I come at the adaptation of Outlander from a completely different place. I discovered the book series when I was in high school and no one gets obsessed with something like a teenager gets upset with something. I devoured the first four books the summer I found them and have since read the next three, albeit with slightly waning interest. The first season of the show from showrunner Ronald D. Moore (Battlestar Galactica) covers the first book, though, and I have read that more times than I care to think of considering that it’s 870 pages long.
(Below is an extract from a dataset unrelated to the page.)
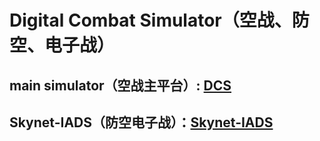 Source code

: # Digital Combat Simulator（空战、防空、电子战）
## main simulator（空战主平台）: [DCS](https://www.digitalcombatsimulator.com/en/)
## Skynet-IADS（防空电子战）：[Skynet-IADS](https://www.digitalcombatsimulator.com/en/)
I know Claire, Jamie, and the other characters who inhabit Gabaldon’s universe inside and out. They can do what they’d like with the plot to make it work for TV as long as they get the characters right. They probably don’t need to nail down every detail of an English World War II nurse who unexpectedly time travels to the eighteenth century while on vacation in Scotland to get reacquainted with her husband after the war but they do need to be true to the characters.

Fortunately, I was really impressed with Caitriona Balfe and Tobias Menzies as Claire and Frank Randall. We spend most of the episode with them and really only get a small amount of time with Sam Heughan’s Jamie towards the end. I’m happy with what I’ve seen of him but will need more before I form a real opinion on him.

Both of these adaptations appear to stand on their own without needing knowledge of their source material to truly enjoy them. In many ways, that is the advantage of adapting a novel into a TV series with short seasons. There’s more space to expand the universe than in a two-hour movie but there isn’t so much time to fill that the writers have to stretch the source material out with time-filler episodes in order to make five 22-episode seasons.